The following is the text of the Mayor's testimony as prepared.

"Thank you, Governor Spitzer, and good afternoon everyone. I want to begin by thanking the Financial Control Board, its staff, and also my fellow board members for working with us to secure New York City's economic future.

"The Financial Control Board has played an invaluable role in our City's recent history, helping to bring us back from the brink of crisis in the 1970s.  The lessons we learned then about fiscal responsibility and the importance of investment in essential City services, even in hard times, have helped us to overcome the fiscal crisis that followed 9/11 - the most challenging in a generation.

"Let's not forget that just four years ago, those of us sitting around this table faced a grim reality.  An FCB report described an economy with 'unemployment rising, payroll jobs falling, and Wall Street in the doldrums.' This board concluded that a structural budget gap of the magnitude we faced 'had no easy solution.' And in fact, there were no easy solutions.  We had to make some tough choices.  And because we made the prudent decisions instead of the most popular ones, today, it's my pleasure to report to you that New York City stands on very firm fiscal ground.

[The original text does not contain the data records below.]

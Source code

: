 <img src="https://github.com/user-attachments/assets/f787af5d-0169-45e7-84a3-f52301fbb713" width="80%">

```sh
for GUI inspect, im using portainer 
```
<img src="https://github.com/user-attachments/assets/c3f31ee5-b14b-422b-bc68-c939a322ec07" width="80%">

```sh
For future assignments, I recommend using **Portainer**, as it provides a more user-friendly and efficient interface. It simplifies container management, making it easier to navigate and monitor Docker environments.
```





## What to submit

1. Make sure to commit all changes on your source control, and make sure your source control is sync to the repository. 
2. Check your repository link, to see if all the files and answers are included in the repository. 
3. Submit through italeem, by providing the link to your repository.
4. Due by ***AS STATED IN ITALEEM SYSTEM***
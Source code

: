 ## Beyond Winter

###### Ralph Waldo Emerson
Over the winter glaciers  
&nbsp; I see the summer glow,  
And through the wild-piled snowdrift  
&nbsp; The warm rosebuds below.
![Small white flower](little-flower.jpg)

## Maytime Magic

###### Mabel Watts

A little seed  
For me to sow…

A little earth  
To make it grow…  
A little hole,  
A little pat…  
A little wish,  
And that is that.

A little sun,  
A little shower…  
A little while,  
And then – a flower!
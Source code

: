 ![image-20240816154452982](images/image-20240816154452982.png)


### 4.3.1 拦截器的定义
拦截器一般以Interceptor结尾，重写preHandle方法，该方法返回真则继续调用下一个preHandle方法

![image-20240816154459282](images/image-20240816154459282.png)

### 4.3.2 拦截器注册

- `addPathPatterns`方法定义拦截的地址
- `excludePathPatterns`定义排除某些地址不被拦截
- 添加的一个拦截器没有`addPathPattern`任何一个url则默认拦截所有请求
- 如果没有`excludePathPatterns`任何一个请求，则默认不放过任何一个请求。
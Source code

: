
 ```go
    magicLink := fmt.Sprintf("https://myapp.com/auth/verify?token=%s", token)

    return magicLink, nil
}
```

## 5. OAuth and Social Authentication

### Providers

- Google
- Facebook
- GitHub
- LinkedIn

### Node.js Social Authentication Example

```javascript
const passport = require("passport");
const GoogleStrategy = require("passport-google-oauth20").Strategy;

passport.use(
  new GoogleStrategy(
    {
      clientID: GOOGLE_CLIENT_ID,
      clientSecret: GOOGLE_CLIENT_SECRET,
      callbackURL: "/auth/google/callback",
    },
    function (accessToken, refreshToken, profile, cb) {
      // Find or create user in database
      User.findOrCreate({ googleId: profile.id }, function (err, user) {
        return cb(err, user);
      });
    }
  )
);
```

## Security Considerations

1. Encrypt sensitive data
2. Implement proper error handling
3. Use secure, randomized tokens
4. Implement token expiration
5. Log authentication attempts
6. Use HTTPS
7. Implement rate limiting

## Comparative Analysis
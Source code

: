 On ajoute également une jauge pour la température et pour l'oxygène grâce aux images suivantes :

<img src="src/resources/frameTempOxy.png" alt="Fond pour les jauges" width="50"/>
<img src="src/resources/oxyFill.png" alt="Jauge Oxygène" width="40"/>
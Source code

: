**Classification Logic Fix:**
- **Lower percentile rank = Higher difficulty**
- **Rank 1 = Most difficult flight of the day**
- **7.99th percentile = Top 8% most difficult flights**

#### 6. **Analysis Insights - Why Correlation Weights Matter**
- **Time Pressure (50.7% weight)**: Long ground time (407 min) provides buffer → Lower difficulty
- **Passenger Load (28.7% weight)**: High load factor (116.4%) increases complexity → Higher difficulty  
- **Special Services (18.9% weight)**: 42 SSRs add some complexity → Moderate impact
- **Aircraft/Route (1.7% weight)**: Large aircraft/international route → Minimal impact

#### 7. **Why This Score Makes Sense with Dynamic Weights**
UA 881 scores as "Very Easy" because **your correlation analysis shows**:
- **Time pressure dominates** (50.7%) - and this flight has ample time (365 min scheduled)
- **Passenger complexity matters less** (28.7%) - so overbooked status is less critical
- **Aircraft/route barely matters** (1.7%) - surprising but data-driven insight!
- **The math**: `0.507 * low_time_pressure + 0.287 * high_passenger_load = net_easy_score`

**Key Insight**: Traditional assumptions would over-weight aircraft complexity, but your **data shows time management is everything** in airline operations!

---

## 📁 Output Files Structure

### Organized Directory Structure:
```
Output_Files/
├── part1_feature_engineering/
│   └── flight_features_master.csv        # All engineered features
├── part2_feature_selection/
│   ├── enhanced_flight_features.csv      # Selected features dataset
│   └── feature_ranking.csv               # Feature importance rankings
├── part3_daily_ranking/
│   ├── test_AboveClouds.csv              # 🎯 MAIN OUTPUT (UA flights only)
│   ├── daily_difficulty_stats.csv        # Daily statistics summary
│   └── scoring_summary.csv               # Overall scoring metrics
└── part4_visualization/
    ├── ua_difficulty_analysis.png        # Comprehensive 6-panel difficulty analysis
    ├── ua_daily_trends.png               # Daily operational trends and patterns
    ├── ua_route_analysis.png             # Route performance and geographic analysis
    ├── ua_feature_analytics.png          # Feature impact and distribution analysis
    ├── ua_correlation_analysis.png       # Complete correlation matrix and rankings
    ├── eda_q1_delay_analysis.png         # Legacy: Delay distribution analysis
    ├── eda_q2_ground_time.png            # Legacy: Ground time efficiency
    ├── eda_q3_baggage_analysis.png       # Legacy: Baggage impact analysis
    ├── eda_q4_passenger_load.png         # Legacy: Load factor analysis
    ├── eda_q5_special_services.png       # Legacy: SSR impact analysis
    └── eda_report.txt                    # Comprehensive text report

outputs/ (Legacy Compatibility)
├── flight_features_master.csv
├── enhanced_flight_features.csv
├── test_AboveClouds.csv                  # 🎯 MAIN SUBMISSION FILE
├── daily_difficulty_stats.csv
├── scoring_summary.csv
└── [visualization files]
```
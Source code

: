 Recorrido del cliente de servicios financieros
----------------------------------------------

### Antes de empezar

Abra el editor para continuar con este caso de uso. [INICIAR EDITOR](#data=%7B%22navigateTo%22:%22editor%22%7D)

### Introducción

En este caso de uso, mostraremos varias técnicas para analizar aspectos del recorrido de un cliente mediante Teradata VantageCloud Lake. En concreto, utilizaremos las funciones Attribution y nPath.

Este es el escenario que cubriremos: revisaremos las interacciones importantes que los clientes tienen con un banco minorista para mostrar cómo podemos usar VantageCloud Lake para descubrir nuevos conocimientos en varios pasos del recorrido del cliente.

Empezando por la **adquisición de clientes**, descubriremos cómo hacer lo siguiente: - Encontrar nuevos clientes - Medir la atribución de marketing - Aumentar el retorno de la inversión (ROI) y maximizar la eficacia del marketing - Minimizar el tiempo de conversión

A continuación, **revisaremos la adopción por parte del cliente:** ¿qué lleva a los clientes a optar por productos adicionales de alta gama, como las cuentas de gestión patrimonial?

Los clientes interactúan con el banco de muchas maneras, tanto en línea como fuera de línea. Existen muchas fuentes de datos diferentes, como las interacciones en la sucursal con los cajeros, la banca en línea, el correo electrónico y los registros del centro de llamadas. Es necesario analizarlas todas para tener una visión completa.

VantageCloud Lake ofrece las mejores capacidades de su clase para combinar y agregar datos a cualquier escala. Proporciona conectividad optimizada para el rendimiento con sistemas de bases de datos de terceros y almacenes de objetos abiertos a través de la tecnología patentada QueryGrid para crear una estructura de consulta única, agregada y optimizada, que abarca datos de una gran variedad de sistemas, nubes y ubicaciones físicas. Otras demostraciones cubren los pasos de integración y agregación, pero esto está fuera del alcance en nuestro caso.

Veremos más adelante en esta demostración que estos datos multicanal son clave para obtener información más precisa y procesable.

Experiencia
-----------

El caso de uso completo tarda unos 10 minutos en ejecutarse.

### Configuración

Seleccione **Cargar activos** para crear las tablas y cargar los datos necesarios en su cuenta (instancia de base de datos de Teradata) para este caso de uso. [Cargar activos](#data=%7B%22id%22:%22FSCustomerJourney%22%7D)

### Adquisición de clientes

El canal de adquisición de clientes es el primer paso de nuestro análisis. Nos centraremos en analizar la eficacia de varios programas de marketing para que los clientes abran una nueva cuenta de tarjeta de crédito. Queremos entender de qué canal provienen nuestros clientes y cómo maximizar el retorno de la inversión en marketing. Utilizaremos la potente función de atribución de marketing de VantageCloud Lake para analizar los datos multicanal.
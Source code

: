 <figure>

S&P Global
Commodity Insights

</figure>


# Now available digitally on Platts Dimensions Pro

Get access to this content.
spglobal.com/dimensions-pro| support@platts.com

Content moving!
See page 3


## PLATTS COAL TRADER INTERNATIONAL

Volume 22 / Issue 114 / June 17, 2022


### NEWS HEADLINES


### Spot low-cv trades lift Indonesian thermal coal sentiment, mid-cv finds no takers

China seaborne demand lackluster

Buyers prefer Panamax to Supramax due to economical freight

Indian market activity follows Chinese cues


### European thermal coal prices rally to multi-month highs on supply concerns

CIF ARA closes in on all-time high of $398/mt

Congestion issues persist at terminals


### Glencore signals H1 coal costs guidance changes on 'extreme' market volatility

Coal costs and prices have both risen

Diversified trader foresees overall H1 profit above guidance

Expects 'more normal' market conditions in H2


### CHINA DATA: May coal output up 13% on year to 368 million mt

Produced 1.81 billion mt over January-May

"The $5 billion deficit from FY 2003 has been turned into nearly a $5 billion surplus for FY 2007, and the budget we adopted last month for FY '08 continues this path of fiscal responsibility.  The FY '08 budget fulfills a pledge we made in our State of the City in January: to substantially cut New Yorkers' taxes.  Our $1.5 billion package of tax reductions will help continue our economic growth, help struggling families to get ahead, and let those home owners who shared the burden a few years ago share in the gains today.

"At the same time, our budget includes investments that will allow us to do even more to keep our streets safe, improve the services City government provides, and save for future expenses - instead of doing what usually happens in politics, which is to squander surpluses on feel-good projects.  I want to applaud the Council, and particularly Speaker Christine Quinn, for working with our Administration to achieve a budget that will help ensure our City's long-term growth and financial stability.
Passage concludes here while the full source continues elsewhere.